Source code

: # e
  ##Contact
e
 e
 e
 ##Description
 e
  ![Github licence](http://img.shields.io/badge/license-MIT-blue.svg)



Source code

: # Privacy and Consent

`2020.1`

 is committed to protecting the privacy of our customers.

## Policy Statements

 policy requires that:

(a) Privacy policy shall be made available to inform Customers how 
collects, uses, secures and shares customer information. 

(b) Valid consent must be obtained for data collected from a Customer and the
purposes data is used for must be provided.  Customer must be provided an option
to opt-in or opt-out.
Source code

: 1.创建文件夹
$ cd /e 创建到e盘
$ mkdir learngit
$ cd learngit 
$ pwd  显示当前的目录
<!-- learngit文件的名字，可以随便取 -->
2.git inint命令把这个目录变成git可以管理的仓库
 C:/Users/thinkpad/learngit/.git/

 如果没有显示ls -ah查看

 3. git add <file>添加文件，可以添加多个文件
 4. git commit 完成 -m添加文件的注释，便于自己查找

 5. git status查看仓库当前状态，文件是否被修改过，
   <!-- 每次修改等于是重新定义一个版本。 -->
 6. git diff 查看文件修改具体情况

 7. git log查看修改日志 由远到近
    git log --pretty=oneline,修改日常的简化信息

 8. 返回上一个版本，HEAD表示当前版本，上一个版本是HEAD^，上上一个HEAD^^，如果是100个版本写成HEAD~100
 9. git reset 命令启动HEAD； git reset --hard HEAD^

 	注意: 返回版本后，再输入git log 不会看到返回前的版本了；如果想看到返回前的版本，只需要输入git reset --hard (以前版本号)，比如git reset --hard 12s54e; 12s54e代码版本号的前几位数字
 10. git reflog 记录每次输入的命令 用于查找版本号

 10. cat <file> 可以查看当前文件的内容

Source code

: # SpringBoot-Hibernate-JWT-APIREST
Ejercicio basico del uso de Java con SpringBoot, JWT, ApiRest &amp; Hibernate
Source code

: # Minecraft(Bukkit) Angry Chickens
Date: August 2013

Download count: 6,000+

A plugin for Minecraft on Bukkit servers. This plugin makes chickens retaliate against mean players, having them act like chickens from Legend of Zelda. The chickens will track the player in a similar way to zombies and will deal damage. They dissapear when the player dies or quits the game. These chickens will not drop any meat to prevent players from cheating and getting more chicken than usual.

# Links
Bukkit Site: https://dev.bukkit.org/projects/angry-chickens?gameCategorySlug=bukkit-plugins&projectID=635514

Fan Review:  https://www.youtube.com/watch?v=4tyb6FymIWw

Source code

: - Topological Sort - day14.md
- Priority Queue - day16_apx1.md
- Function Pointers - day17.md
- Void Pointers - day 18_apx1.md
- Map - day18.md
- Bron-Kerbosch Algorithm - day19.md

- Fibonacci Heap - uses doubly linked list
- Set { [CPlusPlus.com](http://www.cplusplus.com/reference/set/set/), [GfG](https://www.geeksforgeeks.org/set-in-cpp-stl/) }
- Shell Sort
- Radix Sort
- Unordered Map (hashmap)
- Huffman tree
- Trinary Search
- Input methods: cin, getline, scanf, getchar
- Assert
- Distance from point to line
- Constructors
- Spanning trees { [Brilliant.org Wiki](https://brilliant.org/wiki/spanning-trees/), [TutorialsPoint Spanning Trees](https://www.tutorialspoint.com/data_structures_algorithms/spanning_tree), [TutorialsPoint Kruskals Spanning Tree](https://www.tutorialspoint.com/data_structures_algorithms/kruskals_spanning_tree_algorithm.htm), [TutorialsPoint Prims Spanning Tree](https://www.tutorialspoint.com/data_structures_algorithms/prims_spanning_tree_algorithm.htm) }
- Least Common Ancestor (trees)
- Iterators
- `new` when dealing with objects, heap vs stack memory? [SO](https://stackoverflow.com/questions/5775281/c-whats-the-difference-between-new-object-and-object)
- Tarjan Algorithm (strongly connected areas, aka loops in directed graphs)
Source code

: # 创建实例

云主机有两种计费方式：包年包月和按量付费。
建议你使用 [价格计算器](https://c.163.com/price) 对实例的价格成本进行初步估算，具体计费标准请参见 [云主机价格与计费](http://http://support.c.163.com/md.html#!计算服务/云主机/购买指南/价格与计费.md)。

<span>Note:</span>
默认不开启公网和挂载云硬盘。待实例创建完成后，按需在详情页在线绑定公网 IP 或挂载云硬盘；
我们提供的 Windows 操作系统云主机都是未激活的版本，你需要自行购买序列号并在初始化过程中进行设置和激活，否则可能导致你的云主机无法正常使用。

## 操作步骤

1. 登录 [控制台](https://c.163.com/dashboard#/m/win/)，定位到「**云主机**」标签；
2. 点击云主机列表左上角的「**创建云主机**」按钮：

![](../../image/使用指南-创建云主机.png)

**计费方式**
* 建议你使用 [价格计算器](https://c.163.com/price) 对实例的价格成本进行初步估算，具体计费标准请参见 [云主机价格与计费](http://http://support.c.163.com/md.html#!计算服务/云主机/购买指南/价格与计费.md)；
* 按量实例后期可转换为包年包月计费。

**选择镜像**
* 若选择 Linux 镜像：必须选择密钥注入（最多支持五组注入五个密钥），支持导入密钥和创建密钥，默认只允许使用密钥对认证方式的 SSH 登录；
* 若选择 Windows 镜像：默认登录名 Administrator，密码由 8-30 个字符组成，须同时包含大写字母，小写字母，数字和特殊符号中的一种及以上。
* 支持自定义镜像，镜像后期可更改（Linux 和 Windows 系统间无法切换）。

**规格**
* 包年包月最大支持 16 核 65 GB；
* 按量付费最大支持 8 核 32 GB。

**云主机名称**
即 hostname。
* * *
Work instructions – Among the lines of the listing above, which ones hold "Sort"? Copy them.

Answer –
: - Topological Sort - day14.md
- Shell Sort
- Radix Sort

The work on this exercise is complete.